The problem.
From the listing below, extract each line containing the string "média".

Data.
---*---
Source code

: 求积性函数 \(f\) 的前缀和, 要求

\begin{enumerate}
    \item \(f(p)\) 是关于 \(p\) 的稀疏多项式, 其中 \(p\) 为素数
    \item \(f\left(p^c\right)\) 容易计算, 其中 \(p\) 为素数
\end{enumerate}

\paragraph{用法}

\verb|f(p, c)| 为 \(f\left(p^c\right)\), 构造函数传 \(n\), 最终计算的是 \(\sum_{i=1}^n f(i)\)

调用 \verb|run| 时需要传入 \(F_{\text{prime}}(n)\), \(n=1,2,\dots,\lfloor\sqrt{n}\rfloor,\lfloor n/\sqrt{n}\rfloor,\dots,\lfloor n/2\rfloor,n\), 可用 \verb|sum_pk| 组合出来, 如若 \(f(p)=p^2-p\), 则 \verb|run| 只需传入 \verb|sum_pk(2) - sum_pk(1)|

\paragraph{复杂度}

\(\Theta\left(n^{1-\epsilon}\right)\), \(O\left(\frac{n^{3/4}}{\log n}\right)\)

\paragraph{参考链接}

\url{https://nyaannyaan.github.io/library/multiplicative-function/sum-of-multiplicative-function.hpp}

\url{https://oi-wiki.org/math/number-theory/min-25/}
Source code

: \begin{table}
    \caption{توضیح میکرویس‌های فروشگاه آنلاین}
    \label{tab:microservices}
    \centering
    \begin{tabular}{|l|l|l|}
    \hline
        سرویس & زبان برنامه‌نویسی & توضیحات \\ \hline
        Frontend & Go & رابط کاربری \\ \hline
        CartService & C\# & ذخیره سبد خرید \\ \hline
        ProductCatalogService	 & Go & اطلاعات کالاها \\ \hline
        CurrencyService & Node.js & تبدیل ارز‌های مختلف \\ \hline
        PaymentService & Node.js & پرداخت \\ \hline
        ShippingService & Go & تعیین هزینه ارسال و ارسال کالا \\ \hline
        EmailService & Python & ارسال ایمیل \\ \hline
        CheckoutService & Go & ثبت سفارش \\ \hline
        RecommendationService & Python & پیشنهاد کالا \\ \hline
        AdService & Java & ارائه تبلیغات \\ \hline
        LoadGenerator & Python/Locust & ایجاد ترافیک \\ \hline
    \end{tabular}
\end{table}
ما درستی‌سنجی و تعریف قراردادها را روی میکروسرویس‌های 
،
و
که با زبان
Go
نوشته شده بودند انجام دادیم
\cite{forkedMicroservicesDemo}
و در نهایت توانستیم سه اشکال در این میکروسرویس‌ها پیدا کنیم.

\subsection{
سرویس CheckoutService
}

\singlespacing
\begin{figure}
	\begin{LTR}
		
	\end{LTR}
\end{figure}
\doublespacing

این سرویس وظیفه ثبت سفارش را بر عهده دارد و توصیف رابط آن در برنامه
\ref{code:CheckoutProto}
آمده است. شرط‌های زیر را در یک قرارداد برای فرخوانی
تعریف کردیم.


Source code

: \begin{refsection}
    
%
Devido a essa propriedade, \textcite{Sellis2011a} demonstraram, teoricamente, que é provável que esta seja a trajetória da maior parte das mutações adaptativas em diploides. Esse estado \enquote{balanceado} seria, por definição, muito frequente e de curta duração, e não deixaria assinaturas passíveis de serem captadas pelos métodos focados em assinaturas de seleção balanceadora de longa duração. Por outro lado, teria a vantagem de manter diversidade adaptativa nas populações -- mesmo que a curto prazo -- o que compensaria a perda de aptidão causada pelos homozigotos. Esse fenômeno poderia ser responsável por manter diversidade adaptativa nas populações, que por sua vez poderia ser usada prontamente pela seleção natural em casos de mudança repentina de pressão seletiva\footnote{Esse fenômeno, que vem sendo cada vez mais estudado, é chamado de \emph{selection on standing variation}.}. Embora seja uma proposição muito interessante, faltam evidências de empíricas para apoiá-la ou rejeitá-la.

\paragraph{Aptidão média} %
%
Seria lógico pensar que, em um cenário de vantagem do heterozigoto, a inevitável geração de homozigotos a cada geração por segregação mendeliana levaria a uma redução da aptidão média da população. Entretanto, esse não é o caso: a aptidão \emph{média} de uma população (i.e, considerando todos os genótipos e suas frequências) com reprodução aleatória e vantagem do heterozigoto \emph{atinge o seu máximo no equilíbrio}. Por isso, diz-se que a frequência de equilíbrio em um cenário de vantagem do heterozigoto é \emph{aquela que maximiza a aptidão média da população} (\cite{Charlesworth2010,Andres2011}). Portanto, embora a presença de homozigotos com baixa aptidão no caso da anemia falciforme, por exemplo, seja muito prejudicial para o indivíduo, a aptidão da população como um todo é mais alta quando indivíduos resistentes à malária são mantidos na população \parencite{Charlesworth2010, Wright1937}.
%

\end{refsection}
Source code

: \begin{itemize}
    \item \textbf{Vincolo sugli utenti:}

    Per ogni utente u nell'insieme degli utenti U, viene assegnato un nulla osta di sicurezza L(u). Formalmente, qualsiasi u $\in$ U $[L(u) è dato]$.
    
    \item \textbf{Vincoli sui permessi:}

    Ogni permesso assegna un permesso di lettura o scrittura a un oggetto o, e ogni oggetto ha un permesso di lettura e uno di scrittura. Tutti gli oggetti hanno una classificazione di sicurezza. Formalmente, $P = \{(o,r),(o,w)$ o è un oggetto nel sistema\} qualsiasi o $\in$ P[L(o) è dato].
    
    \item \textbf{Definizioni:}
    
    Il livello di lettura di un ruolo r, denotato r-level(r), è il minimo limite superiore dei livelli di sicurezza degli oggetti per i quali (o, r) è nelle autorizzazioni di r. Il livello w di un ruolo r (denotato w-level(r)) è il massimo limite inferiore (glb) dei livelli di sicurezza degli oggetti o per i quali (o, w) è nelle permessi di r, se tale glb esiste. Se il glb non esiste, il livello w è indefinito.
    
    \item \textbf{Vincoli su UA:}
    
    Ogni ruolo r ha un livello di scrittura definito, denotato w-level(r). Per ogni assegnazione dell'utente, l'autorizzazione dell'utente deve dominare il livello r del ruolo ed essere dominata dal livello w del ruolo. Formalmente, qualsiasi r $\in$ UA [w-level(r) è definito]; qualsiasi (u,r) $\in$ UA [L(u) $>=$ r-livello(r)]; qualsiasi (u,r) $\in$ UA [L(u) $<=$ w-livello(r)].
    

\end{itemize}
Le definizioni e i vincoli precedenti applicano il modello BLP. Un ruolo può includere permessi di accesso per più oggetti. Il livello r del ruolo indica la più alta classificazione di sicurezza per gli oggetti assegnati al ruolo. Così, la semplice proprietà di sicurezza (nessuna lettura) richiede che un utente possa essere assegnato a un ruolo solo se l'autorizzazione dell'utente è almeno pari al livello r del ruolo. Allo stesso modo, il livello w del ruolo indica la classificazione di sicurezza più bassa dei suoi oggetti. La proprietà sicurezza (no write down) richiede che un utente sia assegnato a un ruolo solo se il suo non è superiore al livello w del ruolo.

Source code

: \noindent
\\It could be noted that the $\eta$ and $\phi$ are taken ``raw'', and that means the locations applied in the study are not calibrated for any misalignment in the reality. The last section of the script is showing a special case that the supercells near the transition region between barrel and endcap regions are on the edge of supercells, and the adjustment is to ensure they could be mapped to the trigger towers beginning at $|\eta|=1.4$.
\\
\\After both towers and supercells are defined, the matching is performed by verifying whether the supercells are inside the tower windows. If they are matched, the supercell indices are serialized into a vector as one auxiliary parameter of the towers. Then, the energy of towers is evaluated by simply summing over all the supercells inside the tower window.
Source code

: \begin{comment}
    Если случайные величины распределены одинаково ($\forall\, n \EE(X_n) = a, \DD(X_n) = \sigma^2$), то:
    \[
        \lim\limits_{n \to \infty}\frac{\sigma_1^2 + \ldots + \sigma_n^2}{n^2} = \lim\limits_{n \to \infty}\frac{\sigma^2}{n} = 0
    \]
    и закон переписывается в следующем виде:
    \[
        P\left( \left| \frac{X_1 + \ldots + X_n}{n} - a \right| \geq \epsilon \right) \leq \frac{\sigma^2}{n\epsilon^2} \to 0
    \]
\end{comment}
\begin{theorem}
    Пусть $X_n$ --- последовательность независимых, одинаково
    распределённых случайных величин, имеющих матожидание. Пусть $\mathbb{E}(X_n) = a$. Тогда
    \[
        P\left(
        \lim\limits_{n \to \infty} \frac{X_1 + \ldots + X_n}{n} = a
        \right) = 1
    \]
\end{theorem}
---*---
Solution.
\paragraph{Aptidão média} %
Seria lógico pensar que, em um cenário de vantagem do heterozigoto, a inevitável geração de homozigotos a cada geração por segregação mendeliana levaria a uma redução da aptidão média da população. Entretanto, esse não é o caso: a aptidão \emph{média} de uma população (i.e, considerando todos os genótipos e suas frequências) com reprodução aleatória e vantagem do heterozigoto \emph{atinge o seu máximo no equilíbrio}. Por isso, diz-se que a frequência de equilíbrio em um cenário de vantagem do heterozigoto é \emph{aquela que maximiza a aptidão média da população} (\cite{Charlesworth2010,Andres2011}). Portanto, embora a presença de homozigotos com baixa aptidão no caso da anemia falciforme, por exemplo, seja muito prejudicial para o indivíduo, a aptidão da população como um todo é mais alta quando indivíduos resistentes à malária são mantidos na população \parencite{Charlesworth2010, Wright1937}.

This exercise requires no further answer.